◆ **HOW TO COMPLETE THIS TASK**: Set out exactly, and with nothing added, the line containing "- **Granular Success Criteria**: Search" and every line after it through the final line of the data.

◆ **TASK INPUTS**:
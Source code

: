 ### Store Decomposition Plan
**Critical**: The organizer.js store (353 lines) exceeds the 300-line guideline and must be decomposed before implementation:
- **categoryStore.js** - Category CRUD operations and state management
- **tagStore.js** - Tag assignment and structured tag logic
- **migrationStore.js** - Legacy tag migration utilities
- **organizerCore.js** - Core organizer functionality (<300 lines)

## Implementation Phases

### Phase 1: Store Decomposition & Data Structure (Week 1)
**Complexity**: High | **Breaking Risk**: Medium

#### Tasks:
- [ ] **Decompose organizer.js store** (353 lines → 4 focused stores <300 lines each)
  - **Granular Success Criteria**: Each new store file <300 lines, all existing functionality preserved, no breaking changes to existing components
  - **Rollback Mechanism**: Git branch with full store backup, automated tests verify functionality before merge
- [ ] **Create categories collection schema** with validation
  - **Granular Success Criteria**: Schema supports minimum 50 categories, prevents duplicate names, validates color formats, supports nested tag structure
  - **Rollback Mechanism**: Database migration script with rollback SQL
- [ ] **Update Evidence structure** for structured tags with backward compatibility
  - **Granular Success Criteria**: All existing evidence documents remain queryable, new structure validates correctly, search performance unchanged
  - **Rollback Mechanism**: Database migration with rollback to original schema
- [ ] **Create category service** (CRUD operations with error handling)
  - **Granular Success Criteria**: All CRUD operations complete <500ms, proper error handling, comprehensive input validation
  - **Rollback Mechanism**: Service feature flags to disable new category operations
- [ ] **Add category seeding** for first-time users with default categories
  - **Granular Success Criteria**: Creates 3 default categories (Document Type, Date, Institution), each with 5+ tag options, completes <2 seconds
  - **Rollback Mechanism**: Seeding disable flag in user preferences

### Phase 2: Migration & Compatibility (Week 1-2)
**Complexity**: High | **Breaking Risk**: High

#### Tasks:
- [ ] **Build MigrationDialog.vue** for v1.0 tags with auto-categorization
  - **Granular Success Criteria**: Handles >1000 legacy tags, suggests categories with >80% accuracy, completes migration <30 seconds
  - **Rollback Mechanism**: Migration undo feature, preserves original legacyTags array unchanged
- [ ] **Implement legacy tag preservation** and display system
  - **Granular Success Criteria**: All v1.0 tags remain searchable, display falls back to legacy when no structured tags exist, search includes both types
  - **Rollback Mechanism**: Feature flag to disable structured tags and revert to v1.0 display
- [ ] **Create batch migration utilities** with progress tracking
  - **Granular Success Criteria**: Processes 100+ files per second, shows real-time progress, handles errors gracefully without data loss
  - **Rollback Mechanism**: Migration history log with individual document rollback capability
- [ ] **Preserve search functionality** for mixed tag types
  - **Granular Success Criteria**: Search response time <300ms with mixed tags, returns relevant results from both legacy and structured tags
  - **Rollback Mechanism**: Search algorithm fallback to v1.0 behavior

◆ **ANSWER TO THE EXERCISE**:
  - **Granular Success Criteria**: Search response time <300ms with mixed tags, returns relevant results from both legacy and structured tags
  - **Rollback Mechanism**: Search algorithm fallback to v1.0 behavior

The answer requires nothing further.